Problem requirements:
Scan the data, and whenever a line contains "state", copy it.

Data records:
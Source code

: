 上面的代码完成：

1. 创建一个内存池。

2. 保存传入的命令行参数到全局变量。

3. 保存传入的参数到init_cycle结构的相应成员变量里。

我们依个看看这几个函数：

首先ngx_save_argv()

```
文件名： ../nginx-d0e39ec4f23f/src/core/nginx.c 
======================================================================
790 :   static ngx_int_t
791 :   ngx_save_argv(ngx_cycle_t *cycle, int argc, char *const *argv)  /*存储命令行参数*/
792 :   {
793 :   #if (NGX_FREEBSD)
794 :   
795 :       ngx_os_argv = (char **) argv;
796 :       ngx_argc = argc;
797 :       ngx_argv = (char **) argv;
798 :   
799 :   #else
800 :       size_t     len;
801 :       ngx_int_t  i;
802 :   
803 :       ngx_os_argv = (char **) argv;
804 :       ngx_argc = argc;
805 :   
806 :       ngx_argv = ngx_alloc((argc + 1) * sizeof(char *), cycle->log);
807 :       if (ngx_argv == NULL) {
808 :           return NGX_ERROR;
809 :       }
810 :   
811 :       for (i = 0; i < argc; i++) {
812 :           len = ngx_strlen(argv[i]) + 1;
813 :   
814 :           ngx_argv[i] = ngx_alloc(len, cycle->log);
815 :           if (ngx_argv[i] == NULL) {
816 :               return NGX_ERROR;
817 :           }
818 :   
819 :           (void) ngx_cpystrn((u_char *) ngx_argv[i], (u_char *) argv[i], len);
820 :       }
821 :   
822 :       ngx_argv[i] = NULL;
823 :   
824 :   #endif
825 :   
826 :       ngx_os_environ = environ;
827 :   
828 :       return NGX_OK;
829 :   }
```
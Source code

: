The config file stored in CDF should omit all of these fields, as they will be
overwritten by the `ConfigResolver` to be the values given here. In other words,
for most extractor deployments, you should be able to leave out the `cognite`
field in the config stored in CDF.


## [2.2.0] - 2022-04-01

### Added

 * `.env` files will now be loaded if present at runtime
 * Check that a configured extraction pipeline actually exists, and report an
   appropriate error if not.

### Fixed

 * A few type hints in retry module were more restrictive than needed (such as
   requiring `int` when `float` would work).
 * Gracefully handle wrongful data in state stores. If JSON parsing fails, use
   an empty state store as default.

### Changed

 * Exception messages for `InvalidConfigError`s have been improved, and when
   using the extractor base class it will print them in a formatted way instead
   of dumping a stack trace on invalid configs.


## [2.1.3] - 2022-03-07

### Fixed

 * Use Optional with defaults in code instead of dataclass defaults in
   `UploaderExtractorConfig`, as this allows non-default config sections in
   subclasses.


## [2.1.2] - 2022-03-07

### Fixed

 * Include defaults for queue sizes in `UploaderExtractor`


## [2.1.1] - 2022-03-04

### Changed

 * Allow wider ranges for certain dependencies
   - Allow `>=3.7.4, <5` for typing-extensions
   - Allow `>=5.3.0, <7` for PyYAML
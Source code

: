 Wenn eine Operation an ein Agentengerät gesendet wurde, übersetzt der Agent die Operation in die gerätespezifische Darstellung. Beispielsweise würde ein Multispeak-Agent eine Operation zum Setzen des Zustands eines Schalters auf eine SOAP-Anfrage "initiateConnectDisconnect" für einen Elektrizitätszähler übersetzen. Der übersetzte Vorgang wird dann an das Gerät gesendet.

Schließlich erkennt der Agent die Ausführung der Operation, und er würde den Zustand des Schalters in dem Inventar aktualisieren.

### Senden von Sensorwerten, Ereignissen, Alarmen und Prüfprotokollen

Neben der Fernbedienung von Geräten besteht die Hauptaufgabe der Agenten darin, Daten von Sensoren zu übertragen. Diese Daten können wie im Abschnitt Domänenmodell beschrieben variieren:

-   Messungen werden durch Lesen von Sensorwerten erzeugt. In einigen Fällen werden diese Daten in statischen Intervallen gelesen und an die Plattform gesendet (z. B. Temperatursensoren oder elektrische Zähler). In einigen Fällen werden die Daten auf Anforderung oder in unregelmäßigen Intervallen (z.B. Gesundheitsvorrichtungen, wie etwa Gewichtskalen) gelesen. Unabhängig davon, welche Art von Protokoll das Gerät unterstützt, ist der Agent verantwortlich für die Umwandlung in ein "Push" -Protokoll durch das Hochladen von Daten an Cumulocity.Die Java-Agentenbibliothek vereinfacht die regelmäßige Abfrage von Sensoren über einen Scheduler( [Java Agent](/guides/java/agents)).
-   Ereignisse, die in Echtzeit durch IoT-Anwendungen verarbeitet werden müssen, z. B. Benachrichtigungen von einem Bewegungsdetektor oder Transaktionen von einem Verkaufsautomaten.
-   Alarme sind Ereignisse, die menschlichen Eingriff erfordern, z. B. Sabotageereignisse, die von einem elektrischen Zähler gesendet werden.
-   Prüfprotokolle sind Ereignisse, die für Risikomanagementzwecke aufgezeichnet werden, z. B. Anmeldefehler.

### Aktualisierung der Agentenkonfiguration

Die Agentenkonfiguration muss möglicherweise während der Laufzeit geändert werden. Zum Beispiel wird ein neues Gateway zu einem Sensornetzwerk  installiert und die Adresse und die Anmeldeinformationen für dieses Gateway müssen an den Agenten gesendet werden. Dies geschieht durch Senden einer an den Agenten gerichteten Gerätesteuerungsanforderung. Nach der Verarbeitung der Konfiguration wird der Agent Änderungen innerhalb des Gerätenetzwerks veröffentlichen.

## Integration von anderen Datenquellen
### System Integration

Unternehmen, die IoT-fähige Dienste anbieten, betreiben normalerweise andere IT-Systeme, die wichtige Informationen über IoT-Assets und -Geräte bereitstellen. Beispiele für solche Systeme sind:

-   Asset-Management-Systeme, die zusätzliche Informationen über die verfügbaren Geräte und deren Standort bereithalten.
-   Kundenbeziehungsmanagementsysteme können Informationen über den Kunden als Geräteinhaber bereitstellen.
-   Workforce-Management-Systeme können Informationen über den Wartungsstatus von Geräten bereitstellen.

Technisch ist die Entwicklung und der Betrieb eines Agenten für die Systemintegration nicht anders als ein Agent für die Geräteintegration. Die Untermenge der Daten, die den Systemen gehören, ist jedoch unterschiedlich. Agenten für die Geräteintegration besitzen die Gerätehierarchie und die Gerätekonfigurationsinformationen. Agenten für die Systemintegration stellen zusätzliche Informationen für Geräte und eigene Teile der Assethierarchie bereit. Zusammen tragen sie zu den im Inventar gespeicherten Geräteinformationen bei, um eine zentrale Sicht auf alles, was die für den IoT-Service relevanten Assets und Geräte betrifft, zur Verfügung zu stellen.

Output:
 * Gracefully handle wrongful data in state stores. If JSON parsing fails, use
   an empty state store as default.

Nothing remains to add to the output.